- THE PROBLEM
Isolate every line in the data with the string "would" and copy it.

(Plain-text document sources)

□ □ □

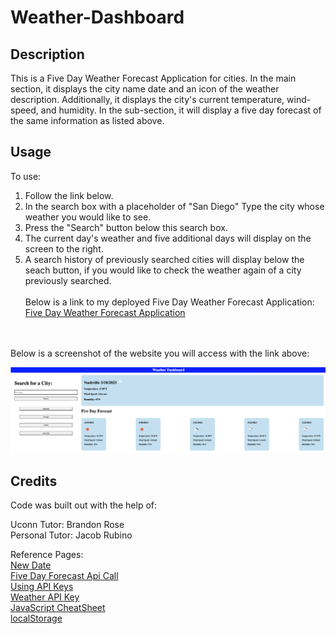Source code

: # Weather-Dashboard

## Description
This is a Five Day Weather Forecast Application for cities. In the main section, it displays the city name date and an icon of the weather description. Additionally, it displays the city's current temperature, wind-speed, and humidity. In the sub-section, it will display a five day forecast of the same information as listed above. 

## Usage

To use: <br>
1. Follow the link below. <br>
2. In the search box with a placeholder of "San Diego" Type the city whose weather you would like to see. <br>
3. Press the "Search" button below this search box. <br>
4. The current day's weather and five additional days will display on the screen to the right. <br>
5. A search history of previously searched cities will display below the seach button, if you would like to check the weather again of a city previously searched.
<br><br>
Below is a link to my deployed Five Day Weather Forecast Application: <br>
<a href="https://hflora2010.github.io/Code-Quiz/">Five Day Weather Forecast Application</a>
<br>
<br>
Below is a screenshot of the website you will access with the link above:

![Alt text](./assets/css/images/Screen%20Shot%202023-03-18%20at%2010.21.31%20AM.png "Screen-Shot")

## Credits

Code was built out with the help of: <br> 

Uconn Tutor: Brandon Rose <br>
Personal Tutor: Jacob Rubino <br>


Reference Pages: <br>
<a href="https://www.freecodecamp.org/news/javascript-get-current-date-todays-date-in-js/"> New Date</a> <br>
<a href="https://openweathermap.org/forecast5"> Five Day Forecast Api Call </a> <br>
<a href="https://coding-boot-camp.github.io/full-stack/apis/how-to-use-api-keys"> Using API Keys</a> <br>
<a href="https://home.openweathermap.org/api_keys"> Weather API Key</a> <br>
<a href="https://htmlcheatsheet.com/js/"> JavaScript CheatSheet</a><br>
<a href="https://www.w3schools.com/jsref/prop_win_localstorage.asp">localStorage</a>
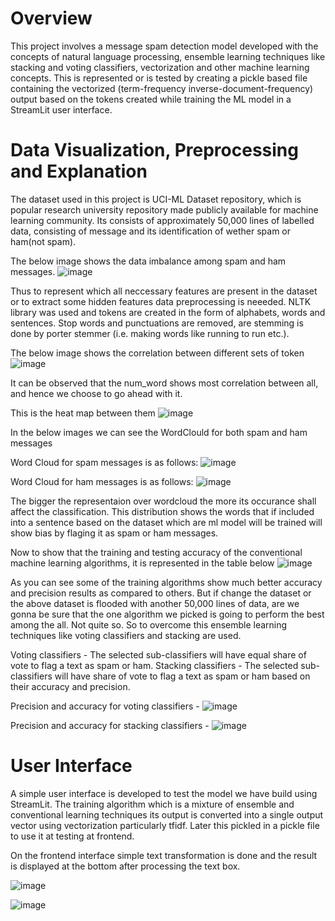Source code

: # Overview
This project involves a message spam detection model developed with the concepts of natural language processing, ensemble learning techniques like stacking and voting classifiers, vectorization and other machine learning concepts. This is represented or is tested by creating a pickle based file containing the vectorized (term-frequency inverse-document-frequency) output based on the tokens created while training the ML model in a StreamLit user interface.

# Data Visualization, Preprocessing and Explanation
The dataset used in this project is UCI-ML Dataset repository, which is popular research university repository made publicly available for machine learning community. Its consists of approximately 50,000 lines of labelled data, consisting of message and its identification of wether spam or ham(not spam). 

The below image shows the data imbalance among spam and ham messages.
![image](https://github.com/AdityaDighe/Spam_Message_Classifier/assets/98305705/179b7c34-c0cf-4f0a-9322-cf3fbcf475b3)

Thus to represent which all neccessary features are present in the dataset or to extract some hidden features data preprocessing is neeeded.
NLTK library was used and tokens are created in the form of alphabets, words and sentences. Stop words and punctuations are removed, are stemming is done by porter stemmer (i.e. making words like running to run etc.). 

The below image shows the correlation between different sets of token
![image](https://github.com/AdityaDighe/Spam_Message_Classifier/assets/98305705/a8446199-f8f3-4932-a0d0-9ef10c8e8330)

It can be observed that the num_word shows most correlation between all, and hence we choose to go ahead with it.

This is the heat map between them
![image](https://github.com/AdityaDighe/Spam_Message_Classifier/assets/98305705/e8d8bd68-719c-4f61-8659-09e583f67708)

In the below images we can see the WordClould for both spam and ham messages

Word Cloud for spam messages is as follows:
![image](https://github.com/AdityaDighe/Spam_Message_Classifier/assets/98305705/58372825-0b5f-4126-9a2c-ddbea59ffdf7)

Word Cloud for ham messages is as follows:
![image](https://github.com/AdityaDighe/Spam_Message_Classifier/assets/98305705/ff92a8b7-b08e-49f2-a49e-efa19ee7bcb5)

The bigger the representaion over wordcloud the more its occurance shall affect the classification.
This distribution shows the words that if included into a sentence based on the dataset which are ml model will be trained will show bias by flaging it as spam or ham messages.

Now to show that the training and testing accuracy of the conventional machine learning algorithms, it is represented in the table below
![image](https://github.com/AdityaDighe/Spam_Message_Classifier/assets/98305705/8d58f330-4c16-4808-8aee-42edef51ffd4)

As you can see some of the training algorithms show much better accuracy and precision results as compared to others. But if change the dataset or the above dataset is flooded with another 50,000 lines of data, are we gonna be sure that the one algorithm we picked is going to perform the best among the all. Not quite so.
So to overcome this ensemble learning techniques like voting classifiers and stacking are used.

Voting classifiers - The selected sub-classifiers will have equal share of vote to flag a text as spam or ham.
Stacking classifiers - The selected sub-classifiers will have share of vote to flag a text as spam or ham based on their accuracy and precision.

Precision and accuracy for voting classifiers - 
![image](https://github.com/AdityaDighe/Spam_Message_Classifier/assets/98305705/d845f72e-f965-4b9e-b8ce-d722bb09b1c3)

Precision and accuracy for stacking classifiers - 
![image](https://github.com/AdityaDighe/Spam_Message_Classifier/assets/98305705/26611752-c0e7-49c5-a76c-8be85e38ea11)

# User Interface
A simple user interface is developed to test the model we have build using StreamLit. The training algorithm which is a mixture of ensemble and conventional learning techniques its output is converted into a single output vector using vectorization particularly tfidf. Later this pickled in a pickle file to use it at testing at frontend.

On the frontend interface simple text transformation is done and the result is displayed at the bottom after processing the text box.

![image](https://github.com/AdityaDighe/Spam_Message_Classifier/assets/98305705/42b7d83a-ce5b-4151-8255-48113c5cecaa)

![image](https://github.com/AdityaDighe/Spam_Message_Classifier/assets/98305705/bebabe86-4f6b-41fc-9344-3be061f512ea)


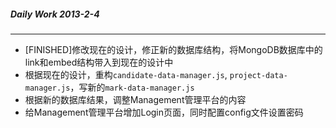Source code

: ##### Daily Work 2013-2-4
***************************

+ [FINISHED]修改现在的设计，修正新的数据库结构，将MongoDB数据库中的link和embed结构带入到现在的设计中
+ 根据现在的设计，重构`candidate-data-manager.js`, `project-data-manager.js`，写新的`mark-data-manager.js`
+ 根据新的数据库结果，调整Management管理平台的内容
+ 给Management管理平台增加Login页面，同时配置config文件设置密码


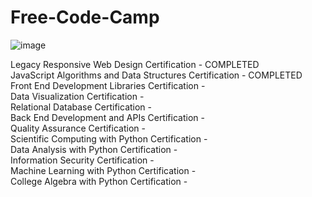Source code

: # Free-Code-Camp
![image](https://user-images.githubusercontent.com/51065039/209884068-ed9227f9-e92b-4ab0-953b-6912710c4bac.png)

Legacy Responsive Web Design Certification - COMPLETED<br>
JavaScript Algorithms and Data Structures Certification - COMPLETED<br>
Front End Development Libraries Certification - <br>
Data Visualization Certification - <br>
Relational Database Certification - <br>
Back End Development and APIs Certification - <br>
Quality Assurance Certification - <br>
Scientific Computing with Python Certification - <br>
Data Analysis with Python Certification - <br>
Information Security Certification - <br>
Machine Learning with Python Certification -<br>
College Algebra with Python Certification - <br>
<br>
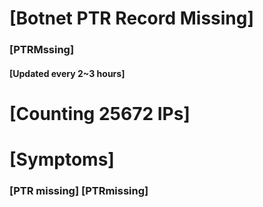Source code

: # [Botnet PTR Record Missing]
### [PTRMssing]
#### [Updated every 2~3 hours]

# [Counting 25672 IPs]

# [Symptoms] 
###   [PTR missing] [PTRmissing]
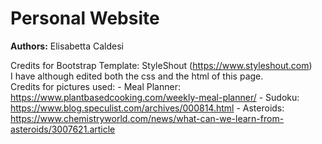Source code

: # Personal Website
**Authors:** Elisabetta Caldesi

Credits for Bootstrap Template: StyleShout (https://www.styleshout.com) </br >
I have although edited both the css and the html of this page. </br >
Credits for pictures used:
    - Meal Planner: https://www.plantbasedcooking.com/weekly-meal-planner/
    - Sudoku: https://www.blog.speculist.com/archives/000814.html
    - Asteroids: https://www.chemistryworld.com/news/what-can-we-learn-from-asteroids/3007621.article
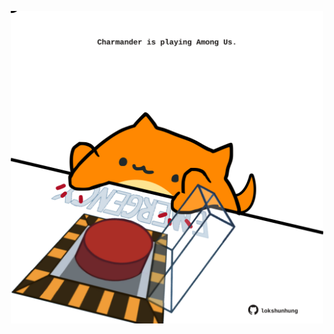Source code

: <!-- built at 12/06/2024, 21:01:01 UTC -->
<p align="center">
  <img width="500" height="500" src="./ReadmeImage.svg">
</p>
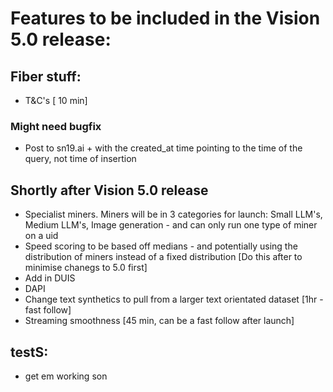 # Features to be included in the Vision 5.0 release:

## Fiber stuff:
- T&C's  [ 10 min]

### Might need bugfix
- Post to sn19.ai + with the created_at time pointing to the time of the query, not time of insertion


## Shortly after Vision 5.0 release
- Specialist miners. Miners will be in 3 categories for launch: Small LLM's, Medium LLM's, Image generation - and can only run one type of miner on a uid
- Speed scoring to be based off medians - and potentially using the distribution of miners instead of a fixed distribution [Do this after to minimise chanegs to 5.0 first]
- Add in DUIS
- DAPI
- Change text synthetics to pull from a larger text orientated dataset [1hr - fast follow]
- Streaming smoothness [45 min, can be a fast follow after launch]


## testS:
- get em working son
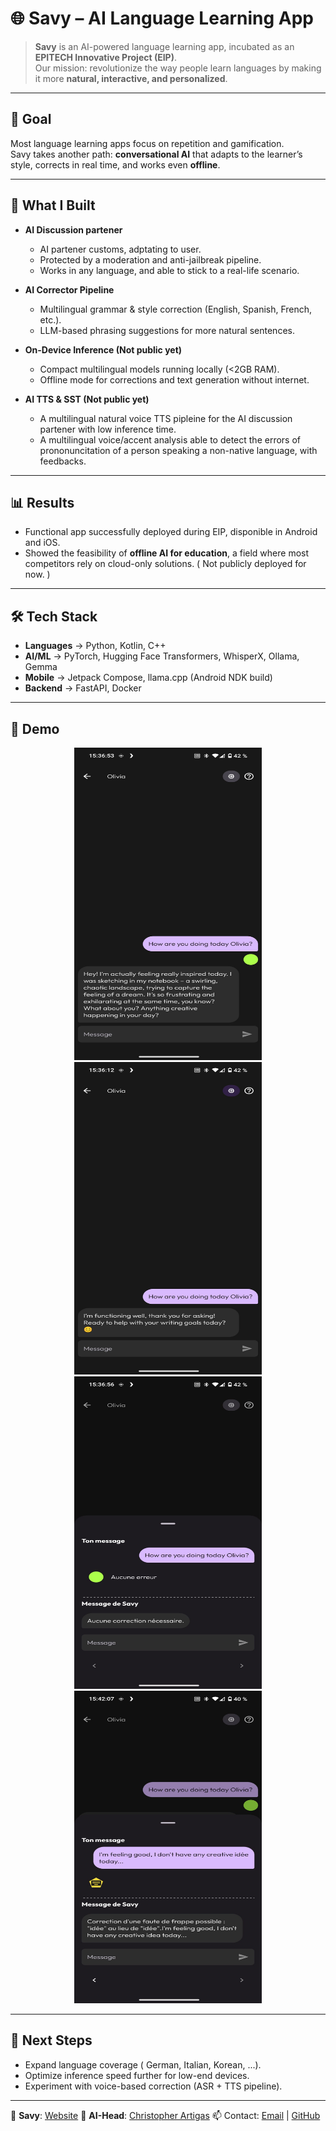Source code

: # 🌐 Savy – AI Language Learning App

> **Savy** is an AI-powered language learning app, incubated as an **EPITECH Innovative Project (EIP)**.  
> Our mission: revolutionize the way people learn languages by making it more **natural, interactive, and personalized**.

---

## 🎯 Goal
Most language learning apps focus on repetition and gamification.  
Savy takes another path: **conversational AI** that adapts to the learner’s style, corrects in real time, and works even **offline**.

---

## 🚀 What I Built

- **AI Discussion partener**
  - AI partener customs, adptating to user.
  - Protected by a moderation and anti-jailbreak pipeline.
  - Works in any language, and able to stick to a real-life scenario.

- **AI Corrector Pipeline**  
  - Multilingual grammar & style correction (English, Spanish, French, etc.).  
  - LLM-based phrasing suggestions for more natural sentences.  

- **On-Device Inference (Not public yet)**
  - Compact multilingual models running locally (<2GB RAM).  
  - Offline mode for corrections and text generation without internet.  

- **AI TTS & SST (Not public yet)**
  - A multilingual natural voice TTS pipleine for the AI discussion partener with low inference time.
  - A multilingual voice/accent analysis able to detect the errors of prononuncitation of a person speaking a non-native language, with feedbacks.

---

## 📊 Results
- Functional app successfully deployed during EIP, disponible in Android and iOS.
- Showed the feasibility of **offline AI for education**, a field where most competitors rely on cloud-only solutions. ( Not publicly deployed for now. )

---

## 🛠️ Tech Stack
- **Languages** → Python, Kotlin, C++
- **AI/ML** → PyTorch, Hugging Face Transformers, WhisperX, Ollama, Gemma
- **Mobile** → Jetpack Compose, llama.cpp (Android NDK build)  
- **Backend** → FastAPI, Docker  

---

## 🎥 Demo

<p align="center">
  <img src="./assets/CloudEcho.jpg" width="300" height="500"/>
  <img src="./assets/LocalEcho.jpg" width="300" height="500"/>
  <img src="./assets/NoCorrection.jpg" width="300" height="500"/>
  <img src="./assets/Correction.jpg" width="300" height="500"/>
</p>

---

## 📌 Next Steps
- Expand language coverage ( German, Italian, Korean, ...).  
- Optimize inference speed further for low-end devices.  
- Experiment with voice-based correction (ASR + TTS pipeline).

---

📲 **Savy**: [Website](https://savy-ai.com/)
👤 **AI-Head**: [Christopher Artigas](https://www.linkedin.com/in/christopher-artigas-fuentes/)
📫 Contact: [Email](mailto:chrisartigas.ai@gmail.com) | [GitHub](https://github.com/ArtigasChristopher)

□ □ □

- ANSWER TO THE EXERCISE
2. In the search box with a placeholder of "San Diego" Type the city whose weather you would like to see. <br>
5. A search history of previously searched cities will display below the seach button, if you would like to check the weather again of a city previously searched.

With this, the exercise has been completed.